I only done three jobs with über and I got 3 star rating everything went well with the jobs so I don't understand how I got 3 stars from 5 stars?any thoughts


----------



## Huberis (Mar 15, 2015)

Don't worry about you ratings, particularly at this stage. Three rides is a decent hour of work. The rating system is designed to create a means of controlling drivers through fear an d uncertainty. 

There is in fact nothing to understand.


----------



## William1964 (Jul 28, 2015)

Okay if that is your real name or similar you not going to get a 5-star rating from most people.

It's looking more like the rating system is being manipulated to ensure enough drivers get the activated through ratings that they can increase their profit and offer classes for $100

If they can reset someones 5-star rating after paying $100 or $60 or $0.50 they can easily reverse a 1 star rating without a complaint attached to it

Fear is something you bring on yourself. I strongly believe this. The rating system doesn't do anything. What you think about it has more effect.

I'm not saying it's A shadow. But it changes the light in which you see the rating.

Before coming to this site I saw uber were in the best light possible. It was slightly diminished until they rejected my cleaning request at which point uber completely dark.

All based on how I interpreted the complete the rejection since I told the truth about the $20 and they threaten to deactivate me when I was not the one to violate it first

I still am positive about the premise me making money picking up and dropping off passengers while earning uber a 20% commission and a safe ride fee

I have an issue with the person who wrote the rejection letter. It's a mirror and reflection of every person in that corporation outside of the riders and drivers


----------



## Huberis (Mar 15, 2015)

You s


William1964 said:


> Okay if that is your real name or similar you not going to get a 5-star rating from most people.
> 
> It's looking more like the rating system is being manipulated to ensure enough drivers get the activated through ratings that they can increase their profit and offer classes for $100
> 
> ...


Holy schmokes, you still in a tizzy over the cleanup/puke deal? That is so inconsequential, a part of driving. If you can't handle Uber not always complying with your wishes in such circumstances, you should consider treating the incident as an accident or really as an example of public drunkeness. In PA, if someone is drunk and gets sick in your car as a result, you have a certain amount of recourse. You can take it into your own hands. That said, get over it if you can. It simply is apart of the livery biz.
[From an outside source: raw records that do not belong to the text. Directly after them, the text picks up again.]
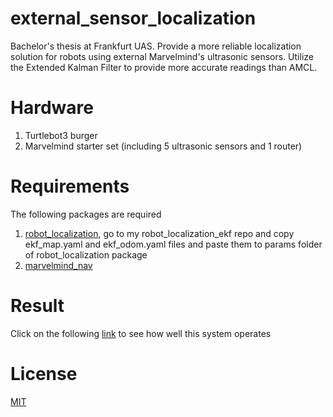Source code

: # external_sensor_localization

Bachelor's thesis at Frankfurt UAS. Provide a more reliable localization solution for robots using external Marvelmind's ultrasonic sensors. Utilize the Extended Kalman Filter to provide more accurate readings than AMCL.

# Hardware

1. Turtlebot3 burger
2. Marvelmind starter set (including 5 ultrasonic sensors and 1 router)

# Requirements

The following packages are required

1. [robot_localization](http://wiki.ros.org/robot_localization), go to my robot_localization_ekf repo and copy ekf_map.yaml and ekf_odom.yaml files and paste them to params folder of robot_localization package
2. [marvelmind_nav](https://bitbucket.org/marvelmind_robotics/ros_marvelmind_package)

# Result

Click on the following [link](https://drive.google.com/file/d/1HUOCoFdYrak2g-GNLPjxd7Xol8M04kZN/view?usp=sharing) to see how well this system operates

# License

[MIT](https://opensource.org/licenses/MIT)
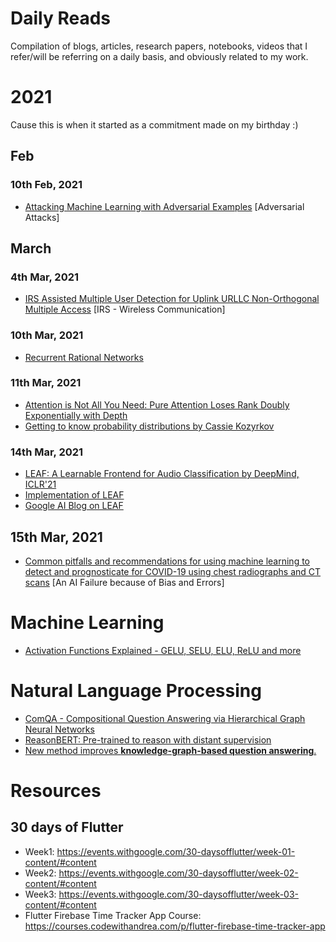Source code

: # Daily Reads
Compilation of blogs, articles, research papers, notebooks, videos that I refer/will be referring on a daily basis, and obviously related to my work.

# 2021
Cause this is when it started as a commitment made on my birthday :)

## Feb

### 10th Feb, 2021
- [Attacking Machine Learning with Adversarial Examples](https://openai.com/blog/adversarial-example-research/) [Adversarial Attacks]

## March
### 4th Mar, 2021
- [IRS Assisted Multiple User Detection for Uplink URLLC Non-Orthogonal Multiple Access](https://ieeexplore.ieee.org/document/9162705) [IRS - Wireless Communication]
### 10th Mar, 2021
- [Recurrent Rational Networks](https://arxiv.org/pdf/2102.09407.pdf)
### 11th Mar, 2021
- [Attention is Not All You Need: Pure Attention Loses Rank Doubly Exponentially with Depth](https://arxiv.org/abs/2103.03404)
- [Getting to know probability distributions by Cassie Kozyrkov](https://towardsdatascience.com/getting-to-know-probability-distributions-cc1dd1e2f22b) 
### 14th Mar, 2021
- [LEAF: A Learnable Frontend for Audio Classification by DeepMind, ICLR'21](https://arxiv.org/abs/2101.08596)
- [Implementation of LEAF](https://github.com/google-research/leaf-audio)
- [Google AI Blog on LEAF](https://ai.googleblog.com/2021/03/leaf-learnable-frontend-for-audio.html)
## 15th Mar, 2021
- [Common pitfalls and recommendations for using machine learning to detect and prognosticate for COVID-19 using chest radiographs and CT scans](https://www.nature.com/articles/s42256-021-00307-0) [An AI Failure because of Bias and Errors]

# Machine Learning 
- [Activation Functions Explained - GELU, SELU, ELU, ReLU and more](https://mlfromscratch.com/activation-functions-explained/)
# Natural Language Processing
- [ComQA - Compositional Question Answering via Hierarchical Graph Neural Networks](https://arxiv.org/pdf/2101.06400.pdf)
- [ReasonBERT: Pre-trained to reason with distant supervision](https://arxiv.org/pdf/2109.04912.pdf)
- [New method improves **knowledge-graph-based question answering**.](https://www.amazon.science/blog/new-method-improves-knowledge-graph-based-question-answering)
# Resources
## 30 days of Flutter
- Week1: https://events.withgoogle.com/30-daysofflutter/week-01-content/#content
- Week2: https://events.withgoogle.com/30-daysofflutter/week-02-content/#content
- Week3: https://events.withgoogle.com/30-daysofflutter/week-03-content/#content
- Flutter Firebase Time Tracker App Course: https://courses.codewithandrea.com/p/flutter-firebase-time-tracker-app
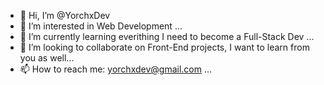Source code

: - 👋 Hi, I’m @YorchxDev
- 👀 I’m interested in Web Development ...
- 🌱 I’m currently learning everithing I need to become a Full-Stack Dev ...
- 💞️ I’m looking to collaborate on Front-End projects, I want to learn from you as well...
- 📫 How to reach me: yorchxdev@gmail.com ...

<!---
YorchxDev/YorchxDev is a ✨ special ✨ repository because its `README.md` (this file) appears on your GitHub profile.
You can click the Preview link to take a look at your changes.
--->
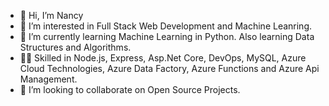- 👋 Hi, I’m Nancy
- 👀 I’m interested in Full Stack Web Development and Machine Leanring.
- 🌱 I’m currently learning Machine Learning in Python. Also learning Data Structures and Algorithms.
- 👩‍💻 Skilled in Node.js, Express, Asp.Net Core, DevOps, MySQL, Azure Cloud Technologies, Azure Data Factory, Azure Functions and Azure Api Management. 
- 💞️ I’m looking to collaborate on Open Source Projects.

<!---
NancyParekh1208/NancyParekh1208 is a ✨ special ✨ repository because its `README.md` (this file) appears on your GitHub profile.
You can click the Preview link to take a look at your changes.
--->

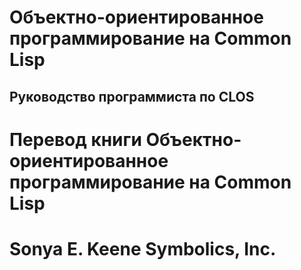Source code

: # Объектно-ориентированное программирование на Common Lisp
## Руководство программиста по CLOS

# Перевод книги Объектно-ориентированное программирование на Common Lisp
# Sonya E. Keene Symbolics, Inc.  

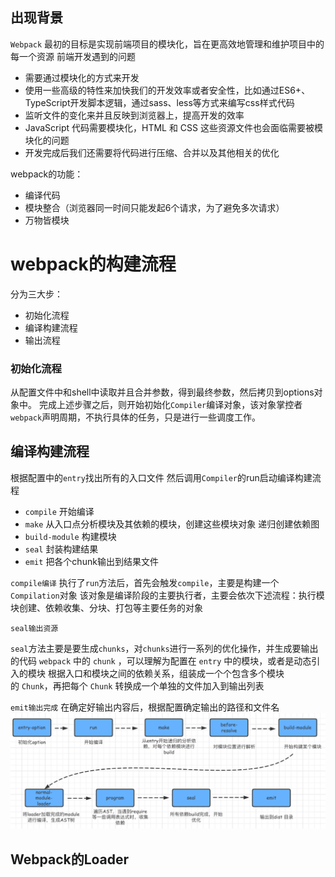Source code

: ## 出现背景
`Webpack` 最初的目标是实现前端项目的模块化，旨在更高效地管理和维护项目中的每一个资源
前端开发遇到的问题
- 需要通过模块化的方式来开发
- 使用一些高级的特性来加快我们的开发效率或者安全性，比如通过ES6+、TypeScript开发脚本逻辑，通过sass、less等方式来编写css样式代码
- 监听文件的变化来并且反映到浏览器上，提高开发的效率
- JavaScript 代码需要模块化，HTML 和 CSS 这些资源文件也会面临需要被模块化的问题
- 开发完成后我们还需要将代码进行压缩、合并以及其他相关的优化

webpack的功能：
- 编译代码
- 模块整合（浏览器同一时间只能发起6个请求，为了避免多次请求）
- 万物皆模块


# webpack的构建流程
分为三大步：
- 初始化流程
- 编译构建流程
- 输出流程

### 初始化流程
从配置文件中和shell中读取并且合并参数，得到最终参数，然后拷贝到options对象中。
完成上述步骤之后，则开始初始化`Compiler`编译对象，该对象掌控者`webpack`声明周期，不执行具体的任务，只是进行一些调度工作。


## 编译构建流程
根据配置中的`entry`找出所有的入口文件
然后调用`Compiler`的run启动编译构建流程
- `compile` 开始编译
- `make` 从入口点分析模块及其依赖的模块，创建这些模块对象
  递归创建依赖图
- `build-module` 构建模块
- `seal` 封装构建结果
- `emit` 把各个chunk输出到结果文件

`compile编译`
执行了`run`方法后，首先会触发`compile`，主要是构建一个`Compilation`对象
该对象是编译阶段的主要执行者，主要会依次下述流程：执行模块创建、依赖收集、分块、打包等主要任务的对象

`seal输出资源`

`seal`方法主要是要生成`chunks`，对`chunks`进行一系列的优化操作，并生成要输出的代码
`webpack` 中的 `chunk` ，可以理解为配置在 `entry` 中的模块，或者是动态引入的模块
根据入口和模块之间的依赖关系，组装成一个个包含多个模块的 `Chunk`，再把每个 `Chunk` 转换成一个单独的文件加入到输出列表

`emit输出完成`
在确定好输出内容后，根据配置确定输出的路径和文件名
![](../Pasted%20image%2020240512171731.png)



## Webpack的Loader
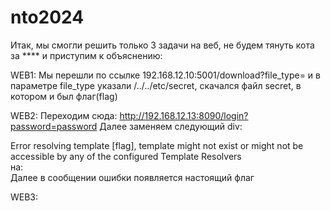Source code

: # nto2024

Итак, мы смогли решить только 3 задачи на веб, не будем тянуть кота за **** и приступим к объяснению:

WEB1:
Мы перешли по ссылке 192.168.12.10:5001/download?file_type= и в параметре file_type указали /../../etc/secret, скачался файл secret, в котором и был флаг(flag)

WEB2:
Переходим сюда: 
http://192.168.12.13:8090/login?password=password
Далее заменяем следующий div:
<div>
    Error resolving template [flag], template might not exist or might not be accessible by any of the configured Template Resolvers
</div>
на:
<div th:fragment="main">
    <span th:text="'Hello, + ${flag}"></span>
</div>
Далее в сообщении ошибки появляется настоящий флаг

WEB3:
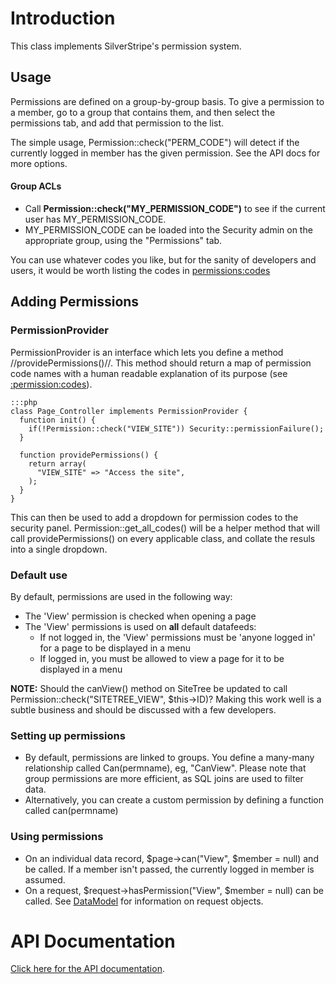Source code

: # Introduction

This class implements SilverStripe's permission system.


## Usage

Permissions are defined on a group-by-group basis.  To give a permission to a member, go to a group that contains them,
and then select the permissions tab, and add that permission to the list.

The simple usage, Permission::check("PERM_CODE") will detect if the currently logged in member has the given permission.
 See the API docs for more options.

#### Group ACLs

*  Call **Permission::check("MY_PERMISSION_CODE")** to see if the current user has MY_PERMISSION_CODE.
*  MY_PERMISSION_CODE can be loaded into the Security admin on the appropriate group, using the "Permissions" tab. 

You can use whatever codes you like, but for the sanity of developers and users, it would be worth listing the codes in
[permissions:codes](permissions/codes)

## Adding Permissions

### PermissionProvider

PermissionProvider is an interface which lets you define a method //providePermissions()//. This method should return a
map of permission code names with a human readable explanation of its purpose (see
[:permission:codes](/permission/codes)).

	:::php
	class Page_Controller implements PermissionProvider {
	  function init() {
	    if(!Permission::check("VIEW_SITE")) Security::permissionFailure();
	  }
	
	  function providePermissions() {
	    return array(
	      "VIEW_SITE" => "Access the site",
	    );
	  }
	}


This can then be used to add a dropdown for permission codes to the security panel.  Permission::get_all_codes() will be
a helper method that will call providePermissions() on every applicable class, and collate the resuls into a single
dropdown.

### Default use

By default, permissions are used in the following way:

*  The 'View' permission is checked when opening a page
*  The 'View' permissions is used on **all** default datafeeds:
    * If not logged in, the 'View' permissions must be 'anyone logged in' for a page to be displayed in a menu
    * If logged in, you must be allowed to view a page for it to be displayed in a menu

**NOTE:** Should the canView() method on SiteTree  be updated to call Permission::check("SITETREE_VIEW", $this->ID)? 
Making this work well is a subtle business and should be discussed with a few developers.

### Setting up permissions

*  By default, permissions are linked to groups.  You define a many-many relationship called Can(permname), eg,
"CanView".  Please note that group permissions are more efficient, as SQL joins are used to filter data.
*  Alternatively, you can create a custom permission by defining a function called can(permname)

### Using permissions

*  On an individual data record, $page->can("View", $member = null) and be called.  If a member isn't passed, the
currently logged in member is assumed.
*  On a request, $request->hasPermission("View", $member = null) can be called.  See [DataModel](DataModel) for
information on request objects.


# API Documentation

[Click here for the API documentation](http://api.silverstripe.org/trunk/database/Permission.html).
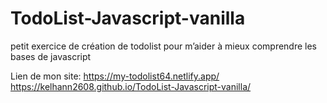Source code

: # TodoList-Javascript-vanilla

petit exercice de création de todolist pour m’aider à mieux comprendre les bases de javascript

Lien de mon site:
https://my-todolist64.netlify.app/
https://kelhann2608.github.io/TodoList-Javascript-vanilla/
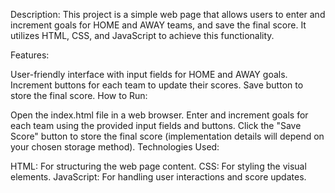 Description:
This project is a simple web page that allows users to enter and increment goals for HOME and AWAY teams, and save the final score. It utilizes HTML, CSS, and JavaScript to achieve this functionality.

Features:

User-friendly interface with input fields for HOME and AWAY goals.
Increment buttons for each team to update their scores.
Save button to store the final score.
How to Run:

Open the index.html file in a web browser.
Enter and increment goals for each team using the provided input fields and buttons.
Click the "Save Score" button to store the final score (implementation details will depend on your chosen storage method).
Technologies Used:

HTML: For structuring the web page content.
CSS: For styling the visual elements.
JavaScript: For handling user interactions and score updates.
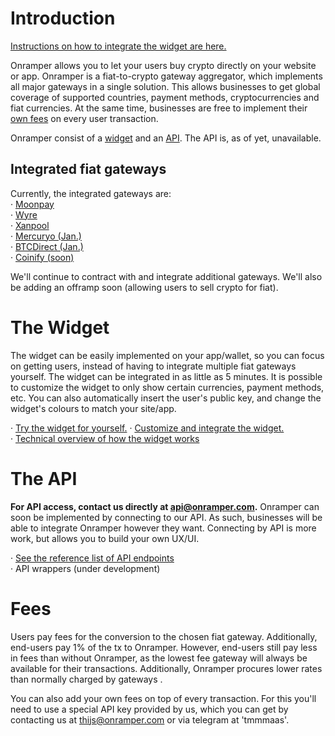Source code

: # Introduction
[Instructions on how to integrate the widget are here.](./widget.md)

Onramper allows you to let your users buy crypto directly on your website or app. Onramper is a fiat-to-crypto gateway aggregator, which implements all major gateways in a single solution. This allows businesses to get global coverage of supported countries, payment methods, cryptocurrencies and fiat currencies. At the same time, businesses are free to implement their [own fees](#fees) on every user transaction.

Onramper consist of a [widget](#the-widget) and an [API](#the-api). The API is, as of yet, unavailable. 

## Integrated fiat gateways
Currently, the integrated gateways are:  
· <a href="https://moonpay.io" target="_blank">Moonpay</a>  
· <a href="https://sendwyre.com" target="_blank">Wyre</a>  
· <a href="https://xanpool.com/" target="_blank">Xanpool</a>  
· <a href="https://mercuryo.io/" target="_blank">Mercuryo (Jan.)</a>  
· <a href="https://btcdirect.eu/en-gb/" target="_blank">BTCDirect (Jan.)</a>  
· <a href="https://www.coinify.com/" target="_blank">Coinify (soon)</a>  

We'll continue to contract with and integrate additional gateways. We'll also be adding an offramp soon (allowing users to sell crypto for fiat).  


# The Widget
The widget can be easily implemented on your app/wallet, so you can focus on getting users, instead of having to integrate multiple fiat gateways yourself. The widget can be integrated in as little as 5 minutes. It is possible to customize the widget to only show certain currencies, payment methods, etc. You can also automatically insert the user's public key, and change the widget's colours to match your site/app.

· <a href="https://widget.onramper.com" target="_blank">Try the widget for yourself.</a>
· [Customize and integrate the widget.](./widget.md)  
· [Technical overview of how the widget works](https://github.com/onramper/widget/blob/dev/README.md)  
  
# The API
**For API access, contact us directly at <a href="mailto:api@onramper.com" target="_blank">api@onramper.com</a>.**
Onramper can soon be implemented by connecting to our API. As such, businesses will be able to integrate Onramper however they want. Connecting by API is more work, but allows you to build your own UX/UI.

· [See the reference list of API endpoints](./API-Reference.md)  
· API wrappers (under development)
  
# Fees
Users pay fees for the conversion to the chosen fiat gateway. Additionally, end-users pay 1% of the tx to Onramper. However, end-users still pay less in fees than without Onramper, as the lowest fee gateway will always be available for their transactions. Additionally, Onramper procures lower rates than normally charged by gateways . 

You can also add your own fees on top of every transaction. For this you'll need to use a special API key provided by us, which you can get by contacting us at thijs@onramper.com or via telegram at 'tmmmaas'.

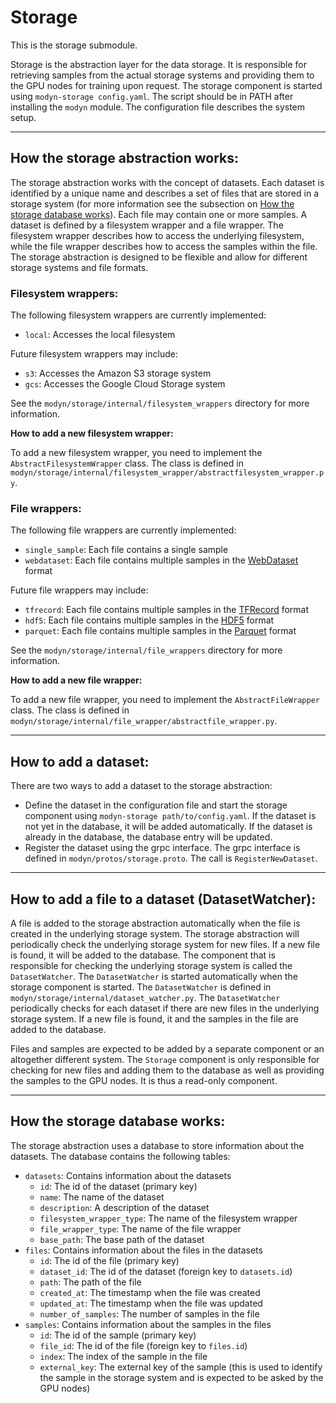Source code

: # Storage

This is the storage submodule.

Storage is the abstraction layer for the data storage. It is responsible for retrieving samples from the actual storage systems and providing them to the GPU nodes for training upon request. The storage component is started using `modyn-storage config.yaml`. The script should be in PATH after installing the `modyn` module. The configuration file describes the system setup.

---

## How the storage abstraction works:

The storage abstraction works with the concept of datasets. Each dataset is identified by a unique name and describes a set of files that are stored in a storage system (for more information see the subsection on [How the storage database works](#how-the-storage-database-works)). Each file may contain one or more samples. A dataset is defined by a filesystem wrapper and a file wrapper. The filesystem wrapper describes how to access the underlying filesystem, while the file wrapper describes how to access the samples within the file. The storage abstraction is designed to be flexible and allow for different storage systems and file formats. 

### Filesystem wrappers:

The following filesystem wrappers are currently implemented:

- `local`: Accesses the local filesystem

Future filesystem wrappers may include:

- `s3`: Accesses the Amazon S3 storage system
- `gcs`: Accesses the Google Cloud Storage system

See the `modyn/storage/internal/filesystem_wrappers` directory for more information.

**How to add a new filesystem wrapper:**

To add a new filesystem wrapper, you need to implement the `AbstractFilesystemWrapper` class. The class is defined in `modyn/storage/internal/filesystem_wrapper/abstractfilesystem_wrapper.py`.

### File wrappers:

The following file wrappers are currently implemented:

- `single_sample`: Each file contains a single sample
- `webdataset`: Each file contains multiple samples in the [WebDataset](https://webdataset.github.io/webdataset/) format

Future file wrappers may include:

- `tfrecord`: Each file contains multiple samples in the [TFRecord](https://www.tensorflow.org/tutorials/load_data/tfrecord) format
- `hdf5`: Each file contains multiple samples in the [HDF5](https://www.hdfgroup.org/solutions/hdf5/) format
- `parquet`: Each file contains multiple samples in the [Parquet](https://parquet.apache.org/) format

See the `modyn/storage/internal/file_wrappers` directory for more information.

**How to add a new file wrapper:**

To add a new file wrapper, you need to implement the `AbstractFileWrapper` class. The class is defined in `modyn/storage/internal/file_wrapper/abstractfile_wrapper.py`.

---

## How to add a dataset:

There are two ways to add a dataset to the storage abstraction:

- Define the dataset in the configuration file and start the storage component using `modyn-storage path/to/config.yaml`. If the dataset is not yet in the database, it will be added automatically. If the dataset is already in the database, the database entry will be updated.
- Register the dataset using the grpc interface. The grpc interface is defined in `modyn/protos/storage.proto`. The call is `RegisterNewDataset`.

---

## How to add a file to a dataset (DatasetWatcher):

A file is added to the storage abstraction automatically when the file is created in the underlying storage system. The storage abstraction will periodically check the underlying storage system for new files. If a new file is found, it will be added to the database. The component that is responsible for checking the underlying storage system is called the `DatasetWatcher`. The `DatasetWatcher` is started automatically when the storage component is started. The `DatasetWatcher` is defined in `modyn/storage/internal/dataset_watcher.py`. The `DatasetWatcher` periodically checks for each dataset if there are new files in the underlying storage system. If a new file is found, it and the samples in the file are added to the database.

Files and samples are expected to be added by a separate component or an altogether different system. The `Storage` component is only responsible for checking for new files and adding them to the database as well as providing the samples to the GPU nodes. It is thus a read-only component.

---

## How the storage database works:

The storage abstraction uses a database to store information about the datasets. The database contains the following tables:

- `datasets`: Contains information about the datasets
    - `id`: The id of the dataset (primary key)
    - `name`: The name of the dataset
    - `description`: A description of the dataset
    - `filesystem_wrapper_type`: The name of the filesystem wrapper
    - `file_wrapper_type`: The name of the file wrapper
    - `base_path`: The base path of the dataset
- `files`: Contains information about the files in the datasets
    - `id`: The id of the file (primary key)
    - `dataset_id`: The id of the dataset (foreign key to `datasets.id`)
    - `path`: The path of the file
    - `created_at`: The timestamp when the file was created
    - `updated_at`: The timestamp when the file was updated
    - `number_of_samples`: The number of samples in the file
- `samples`: Contains information about the samples in the files
    - `id`: The id of the sample (primary key)
    - `file_id`: The id of the file (foreign key to `files.id`)
    - `index`: The index of the sample in the file
    - `external_key`: The external key of the sample (this is used to identify the sample in the storage system and is expected to be asked by the GPU nodes)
As for the rest of your post..... come again? I couldn't follow.


----------



## xUberEmployee (Sep 29, 2015)

Jubel ahmed said:


> I only done three jobs with über and I got 3 star rating everything went well with the jobs so I don't understand how I got 3 stars from 5 stars?any thoughts


Hey Jubel,

There's nothing to think about with just 3 trips. Uber doesn't even review ratings until you've hit around 50+ completed trips. And remember, the sample size is way too small, which is reason for Uber not reviewing ratings until 50+ trips. Once you have a few more trips, the ratings will swing less.

Good luck!


----------



## flashgordonnc (Oct 24, 2014)

Jubel ahmed said:


> I only done three jobs with über and I got 3 star rating everything went well with the jobs so I don't understand how I got 3 stars from 5 stars?any thoughts


Take a shower, shave, use deodorant and mouthwash. Is car clean? Take yor pick. Lol. Happy Ubering


----------



## UberNorthStar (Jul 7, 2015)

Hi. Jubel ahmed.

Welcome to the forum!

Please read your Partnership Agreement. (Clickyour "Profile" on Dashboard Uber PartnerWebsite. Click "Legal".)

New Drivers have 30 Days to Opt-out of *Binding Arbitration.*

Sent from my iPhone


----------



## flashgordonnc (Oct 24, 2014)

Jubel ahmed said:


> I only done three jobs with über and I got 3 star rating everything went well with the jobs so I don't understand how I got 3 stars from 5 stars?any thoughts


We said it before many times, we say it again.
Stop sweating the ratings and as soon as you do, they will magically start to rise.


----------



## flashgordonnc (Oct 24, 2014)

William1964 said:


> Okay if that is your real name or similar you not going to get a 5-star rating from most people.
> 
> It's looking more like the rating system is being manipulated to ensure enough drivers get the activated through ratings that they can increase their profit and offer classes for $100
> 
> ...


I hear Uber charges $50 to $100 to get reactivated after your trial period if you get deactivated??!!
I'm going to charge Uber for every month my rating stays above 4.__ .
Think I'll ever collect? lol


----------